- [To do]: Check each line of the data for "génération" and select those that have it.

- [Records to use]:

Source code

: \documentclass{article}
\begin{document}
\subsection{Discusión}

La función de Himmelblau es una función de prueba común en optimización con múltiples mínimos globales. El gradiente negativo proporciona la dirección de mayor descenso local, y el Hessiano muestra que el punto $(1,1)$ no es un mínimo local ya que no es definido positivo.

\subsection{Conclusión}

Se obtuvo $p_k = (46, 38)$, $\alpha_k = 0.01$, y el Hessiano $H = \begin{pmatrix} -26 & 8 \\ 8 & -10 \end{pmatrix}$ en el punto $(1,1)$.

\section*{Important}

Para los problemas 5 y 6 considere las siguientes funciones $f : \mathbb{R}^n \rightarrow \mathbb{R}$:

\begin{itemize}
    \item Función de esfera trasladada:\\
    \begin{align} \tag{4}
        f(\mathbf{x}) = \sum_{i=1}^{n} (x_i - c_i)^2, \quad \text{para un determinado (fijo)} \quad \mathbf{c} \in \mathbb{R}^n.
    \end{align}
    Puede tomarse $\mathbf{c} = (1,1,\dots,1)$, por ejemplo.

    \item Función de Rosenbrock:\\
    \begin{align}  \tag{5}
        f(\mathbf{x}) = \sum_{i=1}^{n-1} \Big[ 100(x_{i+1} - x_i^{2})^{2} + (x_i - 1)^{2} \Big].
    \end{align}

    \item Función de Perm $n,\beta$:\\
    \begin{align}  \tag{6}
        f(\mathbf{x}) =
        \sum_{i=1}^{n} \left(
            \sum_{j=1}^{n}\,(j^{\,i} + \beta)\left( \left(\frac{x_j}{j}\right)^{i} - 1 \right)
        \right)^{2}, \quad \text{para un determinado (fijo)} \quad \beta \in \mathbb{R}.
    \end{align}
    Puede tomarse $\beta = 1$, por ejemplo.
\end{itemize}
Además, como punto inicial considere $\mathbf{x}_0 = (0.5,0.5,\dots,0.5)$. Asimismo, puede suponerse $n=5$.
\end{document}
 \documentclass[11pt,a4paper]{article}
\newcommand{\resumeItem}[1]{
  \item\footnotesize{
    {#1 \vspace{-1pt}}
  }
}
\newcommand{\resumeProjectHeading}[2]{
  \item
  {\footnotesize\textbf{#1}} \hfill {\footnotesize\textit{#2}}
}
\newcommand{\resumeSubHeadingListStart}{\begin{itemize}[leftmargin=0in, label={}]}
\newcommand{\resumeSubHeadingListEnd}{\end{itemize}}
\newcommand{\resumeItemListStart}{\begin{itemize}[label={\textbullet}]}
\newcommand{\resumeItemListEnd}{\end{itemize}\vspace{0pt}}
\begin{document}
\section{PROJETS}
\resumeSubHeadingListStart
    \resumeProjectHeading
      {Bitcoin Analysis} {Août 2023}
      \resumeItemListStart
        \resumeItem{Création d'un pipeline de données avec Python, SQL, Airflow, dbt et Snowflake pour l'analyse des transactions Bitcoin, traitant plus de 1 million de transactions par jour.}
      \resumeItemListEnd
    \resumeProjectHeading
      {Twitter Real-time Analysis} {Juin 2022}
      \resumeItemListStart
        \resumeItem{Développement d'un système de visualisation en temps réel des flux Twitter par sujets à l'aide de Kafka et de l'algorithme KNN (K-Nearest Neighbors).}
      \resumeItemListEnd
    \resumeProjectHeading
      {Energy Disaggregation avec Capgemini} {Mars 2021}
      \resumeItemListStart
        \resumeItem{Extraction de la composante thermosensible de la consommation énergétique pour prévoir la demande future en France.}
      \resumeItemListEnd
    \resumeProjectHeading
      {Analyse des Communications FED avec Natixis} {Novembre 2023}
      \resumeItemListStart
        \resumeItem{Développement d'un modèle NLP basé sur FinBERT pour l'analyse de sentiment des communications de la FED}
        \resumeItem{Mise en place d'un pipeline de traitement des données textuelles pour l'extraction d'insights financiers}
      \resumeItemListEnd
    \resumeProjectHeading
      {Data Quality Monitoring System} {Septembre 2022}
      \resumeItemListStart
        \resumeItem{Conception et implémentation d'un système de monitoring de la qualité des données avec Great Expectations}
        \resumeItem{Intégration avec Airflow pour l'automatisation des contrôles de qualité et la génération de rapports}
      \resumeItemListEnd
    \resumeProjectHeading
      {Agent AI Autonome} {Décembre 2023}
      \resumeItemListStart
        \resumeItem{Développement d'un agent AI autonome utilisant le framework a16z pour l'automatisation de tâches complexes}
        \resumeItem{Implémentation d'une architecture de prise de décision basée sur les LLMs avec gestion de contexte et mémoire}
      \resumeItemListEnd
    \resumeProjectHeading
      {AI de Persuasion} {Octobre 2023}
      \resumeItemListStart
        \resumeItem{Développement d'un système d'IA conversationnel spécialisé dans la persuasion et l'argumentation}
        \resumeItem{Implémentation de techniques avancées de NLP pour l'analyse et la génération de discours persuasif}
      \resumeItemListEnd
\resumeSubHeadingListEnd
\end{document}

- [Answer space]:
        \resumeItem{Intégration avec Airflow pour l'automatisation des contrôles de qualité et la génération de rapports}
        \resumeItem{Implémentation de techniques avancées de NLP pour l'analyse et la génération de discours persuasif}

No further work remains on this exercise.